Real-Time Analysis Requires Rigorous Testing

Load Testing: We leveraged Locust to measure the response time of our endpoint and assess how the endpoint responded to reasonable and elevated loads. We were able to use FullStory, which was already being used in the product, to estimate expected calls per minute.

Fig 3. Locust allows us to simulate concurrent calls and measure response time

Unit Tests & Integration Tests: Code testing is always a good idea, but it can often be overlooked in analytics. It is especially important when you are delivering live analysis to circumvent end users from being the first to see an error or incorrect information. We implemented unit testing and full integration tests, ensuring that our analysis would return correct results.

The Importance of Aligning Workflows and Collaboration

This project marked the first time our team collaborated directly with our engineering partners to integrate a DSE API into their product. Throughout the process, we discovered significant gaps in our understanding of each other’s workflows. Assumptions about each other’s knowledge and processes led to misunderstandings and delays.

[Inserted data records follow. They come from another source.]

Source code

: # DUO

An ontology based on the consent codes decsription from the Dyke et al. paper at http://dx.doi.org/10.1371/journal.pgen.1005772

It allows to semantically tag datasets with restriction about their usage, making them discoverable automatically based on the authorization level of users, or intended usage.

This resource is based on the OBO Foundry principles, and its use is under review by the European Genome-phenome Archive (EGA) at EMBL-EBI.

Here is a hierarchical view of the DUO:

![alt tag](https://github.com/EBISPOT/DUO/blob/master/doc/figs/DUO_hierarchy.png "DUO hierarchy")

Deployment Paths: Our engineering partners followed a strict deployment path, whereas our approach on the DSE side was more flexible. We typically tested our work on feature branches using Metaflow projects and then pushed results to production. However, this lack of control led to issues, such as inadvertently deploying changes to production before the corresponding product updates were ready and difficulties in managing a test endpoint. Ultimately, we deferred to our engineering partners to establish a deployment path and collaborated with the Metaflow team and data engineers to implement it effectively.

Fig 4. Our current deployment path

Work Planning: While the engineering team operated on sprints, our DSE team planned by quarters. This misalignment in planning cycles is an ongoing challenge that we are actively working to resolve.

Looking ahead, our team is committed to continuing this partnership with our engineering colleagues. Both teams have invested significant time in building this relationship, and we are optimistic that it will yield substantial benefits in future projects.

External Speaker: Benn Stancil

In addition to the above presentations, we kicked off our Analytics Summit with a keynote talk from Benn Stancil, Founder of Mode Analytics. Benn stepped through a history of the modern data stack, and the group discussed ideas on the future of analytics.